The Maurice Bonamigo Saga Is Weirder Than You Thought

"It's none of your business what we do."

WASHINGTON — The firm of a political consultant who became a Twitter sensation after being misidentified in the Egyptian press as a U.S. senator has been vehemently defending the military crackdown on protesters and has reached out to lobbyists in the U.S. on behalf of foreign clients, according to a top-level associate at the company.

According to Ibrahim Magdy, a "political psychologist" who is listed as the Vice President for Political Affairs in Egypt for Maurice Bonamigo & Associates, the firm helped a number of candidates in Egypt's parliamentary elections.

"Not Muslim Brotherhood," Magdy said in a telephone call with BuzzFeed. "Some of them belong to the old system, the old system of [former president Hosni] Mubarak." He said the candidates were "moderates" but declined to name any of them.

"Not always, not always," Magdy said when asked if they were working in any way for the military, which has launched a bloody crackdown on protesters in the streets of Cairo. "I have connection with the military. It comes by chance but I'm not motivated to work with them, I work with civic people more than them."

Magdy said that Bonamigo, who has done multiple interviews defending the ouster of Mohamed Morsi and the military's takeover of the government, was frequently interviewed because "his speech sounds nice for Egyptian people so other media ask him to appear."

Magdy added that the firm's Egypt branch is expanding its reach into the U.S.

"I have opened connections with the Arab-American lobby," Magdy said. "We haven't started work, only negotiations."

In a conversation with BuzzFeed, Bonamigo denied having reached out to American lobbyists on behalf of Egyptian clients.

"We're not lobbying anything," Bonamigo said. "We don't reach out to anybody.

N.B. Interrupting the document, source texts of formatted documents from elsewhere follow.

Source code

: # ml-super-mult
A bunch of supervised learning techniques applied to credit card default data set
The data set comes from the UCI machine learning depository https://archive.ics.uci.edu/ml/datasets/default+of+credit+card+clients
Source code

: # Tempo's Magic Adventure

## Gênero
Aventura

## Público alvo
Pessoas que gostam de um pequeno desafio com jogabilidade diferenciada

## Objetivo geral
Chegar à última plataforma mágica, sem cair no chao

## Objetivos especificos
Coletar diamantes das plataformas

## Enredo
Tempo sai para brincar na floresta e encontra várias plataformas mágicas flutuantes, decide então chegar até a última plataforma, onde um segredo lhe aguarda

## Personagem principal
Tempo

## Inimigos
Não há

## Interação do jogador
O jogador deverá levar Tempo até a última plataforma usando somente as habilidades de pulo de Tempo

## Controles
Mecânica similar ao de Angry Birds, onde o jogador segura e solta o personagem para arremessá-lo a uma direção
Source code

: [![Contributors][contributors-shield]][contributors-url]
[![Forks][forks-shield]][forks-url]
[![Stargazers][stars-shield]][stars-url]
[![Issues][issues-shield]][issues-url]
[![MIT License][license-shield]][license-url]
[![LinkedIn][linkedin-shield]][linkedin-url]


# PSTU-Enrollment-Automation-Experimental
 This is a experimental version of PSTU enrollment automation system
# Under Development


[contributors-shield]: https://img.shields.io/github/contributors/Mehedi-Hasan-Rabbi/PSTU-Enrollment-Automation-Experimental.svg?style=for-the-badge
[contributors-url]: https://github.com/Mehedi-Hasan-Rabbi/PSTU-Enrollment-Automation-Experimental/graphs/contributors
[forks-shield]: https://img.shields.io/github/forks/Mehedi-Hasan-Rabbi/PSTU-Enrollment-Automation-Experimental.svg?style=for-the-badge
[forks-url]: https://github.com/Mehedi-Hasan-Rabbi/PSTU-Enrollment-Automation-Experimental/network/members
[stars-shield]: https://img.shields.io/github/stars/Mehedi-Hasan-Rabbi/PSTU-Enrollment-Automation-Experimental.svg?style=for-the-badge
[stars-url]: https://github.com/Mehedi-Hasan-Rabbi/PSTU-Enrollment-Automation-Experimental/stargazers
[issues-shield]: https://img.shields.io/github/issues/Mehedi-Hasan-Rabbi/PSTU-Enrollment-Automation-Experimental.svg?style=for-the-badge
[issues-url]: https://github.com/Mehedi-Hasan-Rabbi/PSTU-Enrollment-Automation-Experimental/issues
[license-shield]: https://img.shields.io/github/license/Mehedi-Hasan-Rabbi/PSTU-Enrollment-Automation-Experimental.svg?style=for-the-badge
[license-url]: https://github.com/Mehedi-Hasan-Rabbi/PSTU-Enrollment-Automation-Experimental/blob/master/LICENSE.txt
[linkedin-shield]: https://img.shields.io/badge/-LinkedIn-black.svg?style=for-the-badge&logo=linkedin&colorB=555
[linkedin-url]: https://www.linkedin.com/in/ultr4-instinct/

People reach out to us."

"It's none of your business what we do," Bonamigo said. "Our clients are very respectable. We don't divulge who our clients are."

Magdy named two U.S. persons with whom he has been in contact: Sahar Aziz, a Texas-based law professor who said she had never heard of Magdy or Bonamigo when reached by BuzzFeed, and Randa Fahmy Hudome, a lobbyist who has previously lobbied for the regime of deposed Libyan dictator Moammar Qaddafi.

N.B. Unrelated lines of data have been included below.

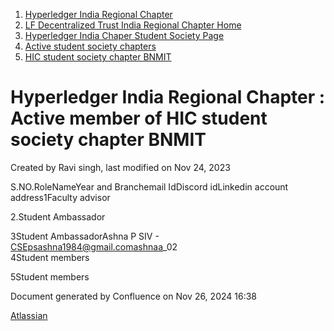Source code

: 1. [Hyperledger India Regional Chapter](index.html)
2. [LF Decentralized Trust India Regional Chapter Home](LF-Decentralized-Trust-India-Regional-Chapter-Home_19169282.html)
3. [Hyperledger India Chaper Student Society Page](Hyperledger-India-Chaper-Student-Society-Page_19169775.html)
4. [Active student society chapters](Active-student-society-chapters_19170944.html)
5. [HIC student society chapter BNMIT](HIC-student-society-chapter-BNMIT_19171103.html)

# Hyperledger India Regional Chapter : Active member of HIC student society chapter BNMIT

Created by Ravi singh, last modified on Nov 24, 2023

S.NO.RoleNameYear and Branchemail IdDiscord idLinkedin account address1Faculty advisor

2.Student Ambassador

3Student AmbassadorAshna P SIV - CSEpsashna1984@gmail.comashnaa\_02  
4Student members

5Student members

Document generated by Confluence on Nov 26, 2024 16:38

[Atlassian](http://www.atlassian.com/)
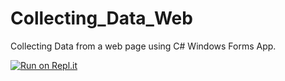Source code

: # Collecting_Data_Web
<p>
Collecting Data from a web page using C# Windows Forms App.

[![Run on Repl.it](https://repl.it/badge/github/studioMFB/Collecting_Data_Web)](https://repl.it/github/studioMFB/Collecting_Data_Web)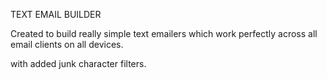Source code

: TEXT EMAIL BUILDER

Created to build really simple text emailers which work perfectly across all email clients on all devices.

with added junk character filters.

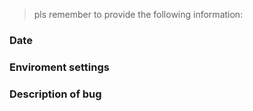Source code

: > pls remember to provide the following information:

### Date

### Enviroment settings

### Description of bug

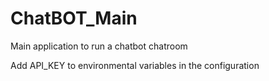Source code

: # ChatBOT_Main
 Main application to run a chatbot chatroom

 Add API_KEY to environmental variables in the configuration
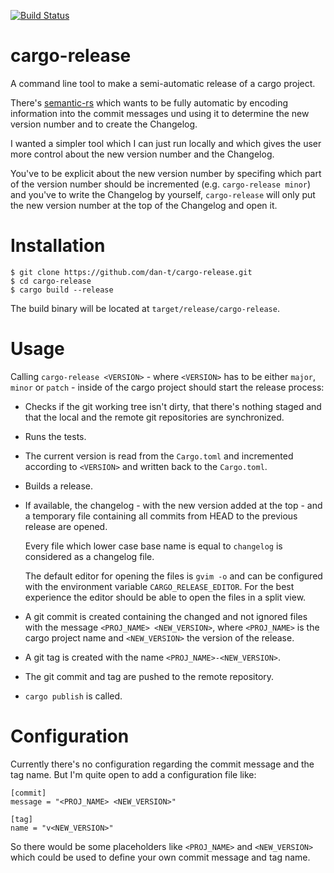 [![Build Status](https://travis-ci.org/dan-t/cargo-release.svg?branch=master)](https://travis-ci.org/dan-t/cargo-release)

cargo-release
=============

A command line tool to make a semi-automatic release of a cargo project.

There's [semantic-rs](https://github.com/semantic-rs/semantic-rs) which
wants to be fully automatic by encoding information into the commit messages
und using it to determine the new version number and to create the Changelog.

I wanted a simpler tool which I can just run locally and which gives the user
more control about the new version number and the Changelog.

You've to be explicit about the new version number by specifing which part of
the version number should be incremented (e.g. `cargo-release minor`) and
you've to write the Changelog by yourself, `cargo-release` will only put the
new version number at the top of the Changelog and open it.

Installation
============

    $ git clone https://github.com/dan-t/cargo-release.git
    $ cd cargo-release
    $ cargo build --release

The build binary will be located at `target/release/cargo-release`.

Usage
=====

Calling `cargo-release <VERSION>` - where `<VERSION>` has to be either `major`, `minor` or `patch` -
inside of the cargo project should start the release process:

* Checks if the git working tree isn't dirty, that there's nothing staged and that
  the local and the remote git repositories are synchronized.

* Runs the tests.

* The current version is read from the `Cargo.toml` and incremented according to
  `<VERSION>` and written back to the `Cargo.toml`.

* Builds a release.

* If available, the changelog - with the new version added at the top - and a temporary
  file containing all commits from HEAD to the previous release are opened.

  Every file which lower case base name is equal to `changelog` is considered as a changelog file.

  The default editor for opening the files is `gvim -o` and can be configured with the environment
  variable `CARGO_RELEASE_EDITOR`. For the best experience the editor should be able to open
  the files in a split view.

* A git commit is created containing the changed and not ignored files with the message
  `<PROJ_NAME> <NEW_VERSION>`, where `<PROJ_NAME>` is the cargo project name and `<NEW_VERSION>`
  the version of the release.

* A git tag is created with the name `<PROJ_NAME>-<NEW_VERSION>`.

* The git commit and tag are pushed to the remote repository.

* `cargo publish` is called.

Configuration
=============

Currently there's no configuration regarding the commit message and the tag name. But I'm quite
open to add a configuration file like:

    [commit]
    message = "<PROJ_NAME> <NEW_VERSION>"

    [tag]
    name = "v<NEW_VERSION>"

So there would be some placeholders like `<PROJ_NAME>` and `<NEW_VERSION>` which could be
used to define your own commit message and tag name.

Reached by phone, Fahmy Hudome confirmed that she had been contacted by a representative of Bonamigo's firm.

"I just learned about Maurice, I didn't know who he was and I've been in Republican politics for 30 years," Fahmy Hudome said. "Somebody who works for his firm contacted me this week."

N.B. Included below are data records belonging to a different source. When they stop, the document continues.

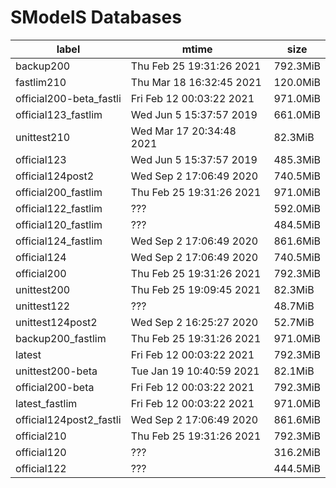# SModelS Databases

|        **label**        |         **mtime**         | **size** |
|-------------------------|---------------------------|----------|
| backup200               | Thu Feb 25 19:31:26 2021  | 792.3MiB |
| fastlim210              | Thu Mar 18 16:32:45 2021  | 120.0MiB |
| official200-beta_fastli | Fri Feb 12 00:03:22 2021  | 971.0MiB |
| official123_fastlim     | Wed Jun  5 15:37:57 2019  | 661.0MiB |
| unittest210             | Wed Mar 17 20:34:48 2021  | 82.3MiB  |
| official123             | Wed Jun  5 15:37:57 2019  | 485.3MiB |
| official124post2        | Wed Sep  2 17:06:49 2020  | 740.5MiB |
| official200_fastlim     | Thu Feb 25 19:31:26 2021  | 971.0MiB |
| official122_fastlim     | ???                       | 592.0MiB |
| official120_fastlim     | ???                       | 484.5MiB |
| official124_fastlim     | Wed Sep  2 17:06:49 2020  | 861.6MiB |
| official124             | Wed Sep  2 17:06:49 2020  | 740.5MiB |
| official200             | Thu Feb 25 19:31:26 2021  | 792.3MiB |
| unittest200             | Thu Feb 25 19:09:45 2021  | 82.3MiB  |
| unittest122             | ???                       | 48.7MiB  |
| unittest124post2        | Wed Sep  2 16:25:27 2020  | 52.7MiB  |
| backup200_fastlim       | Thu Feb 25 19:31:26 2021  | 971.0MiB |
| latest                  | Fri Feb 12 00:03:22 2021  | 792.3MiB |
| unittest200-beta        | Tue Jan 19 10:40:59 2021  | 82.1MiB  |
| official200-beta        | Fri Feb 12 00:03:22 2021  | 792.3MiB |
| latest_fastlim          | Fri Feb 12 00:03:22 2021  | 971.0MiB |
| official124post2_fastli | Wed Sep  2 17:06:49 2020  | 861.6MiB |
| official210             | Thu Feb 25 19:31:26 2021  | 792.3MiB |
| official120             | ???                       | 316.2MiB |
| official122             | ???                       | 444.5MiB |
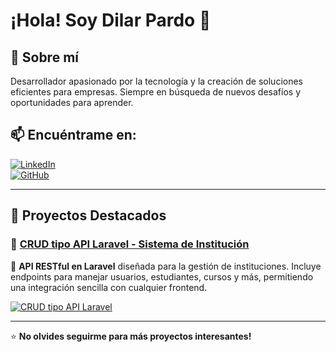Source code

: # ¡Hola! Soy Dilar Pardo 👋

## 🚀 Sobre mí
Desarrollador apasionado por la tecnología y la creación de soluciones eficientes para empresas. Siempre en búsqueda de nuevos desafíos y oportunidades para aprender.

## 📫 Encuéntrame en:

[![LinkedIn](https://img.shields.io/badge/LinkedIn-0077B5?style=for-the-badge&logo=linkedin&logoColor=white)](https://www.linkedin.com/in/dilar-jose-pardo-burgos/)  
[![GitHub](https://img.shields.io/badge/GitHub-181717?style=for-the-badge&logo=github&logoColor=white)](https://github.com/DilarPardo)  

---

## 📌 Proyectos Destacados

### 🔹 [CRUD tipo API Laravel - Sistema de Institución](https://github.com/DilarPardo/Api_Laravel)
📌 **API RESTful en Laravel** diseñada para la gestión de instituciones. Incluye endpoints para manejar usuarios, estudiantes, cursos y más, permitiendo una integración sencilla con cualquier frontend.

[![CRUD tipo API Laravel](https://github-readme-stats.vercel.app/api/pin/?username=DilarPardo&repo=Api_Laravel&theme=dark)](https://github.com/DilarPardo/Api_Laravel)

---
⭐ **No olvides seguirme para más proyectos interesantes!**
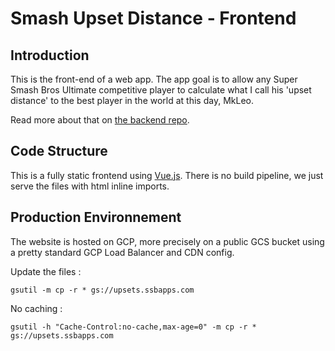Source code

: # Smash Upset Distance - Frontend

## Introduction

This is the front-end of a web app. The app goal is to allow any Super Smash Bros Ultimate competitive player to calculate what I call his 'upset distance' to the best player in the world at this day, MkLeo.

Read more about that on [the backend repo](https://github.com/leopons/smash-upset-distance__backend).

## Code Structure

This is a fully static frontend using [Vue.js](https://vuejs.org/).
There is no build pipeline, we just serve the files with html inline imports.

## Production Environnement

The website is hosted on GCP, more precisely on a public GCS bucket using a pretty standard GCP Load Balancer and CDN config.

Update the files :

`gsutil -m cp -r * gs://upsets.ssbapps.com`

No caching :

`gsutil -h "Cache-Control:no-cache,max-age=0" -m cp -r * gs://upsets.ssbapps.com`
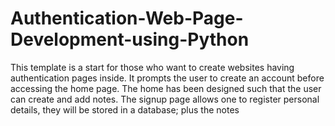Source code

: # Authentication-Web-Page-Development-using-Python
This template is a start for those who want to create websites having authentication pages inside. It prompts the user to create an account before accessing the home page. The home has been designed such that the user can create and add notes. The signup page allows one to register personal details, they will be stored in a database; plus the notes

"I was very interested in what they're doing there," Fahmy Hudome said.

Fahmy Hudome, a former Bush administration official, runs a lobbying group called the American Egyptian Strategic Alliance and frequently talks to members of Congress and members of the administration about Egypt, she said.

"What Egypt is going through right now, we've gone through similar things, and we can't have short memories," she said. "We advocate continuing aid to Egypt, both military and economic."

Asked if he had any plans to file with the Department of Justice, Bonamigo said he did not and threatened to file a restraining order against BuzzFeed.

"I don't need a 22-year-old child to tell me what the rules and regulations are," he said.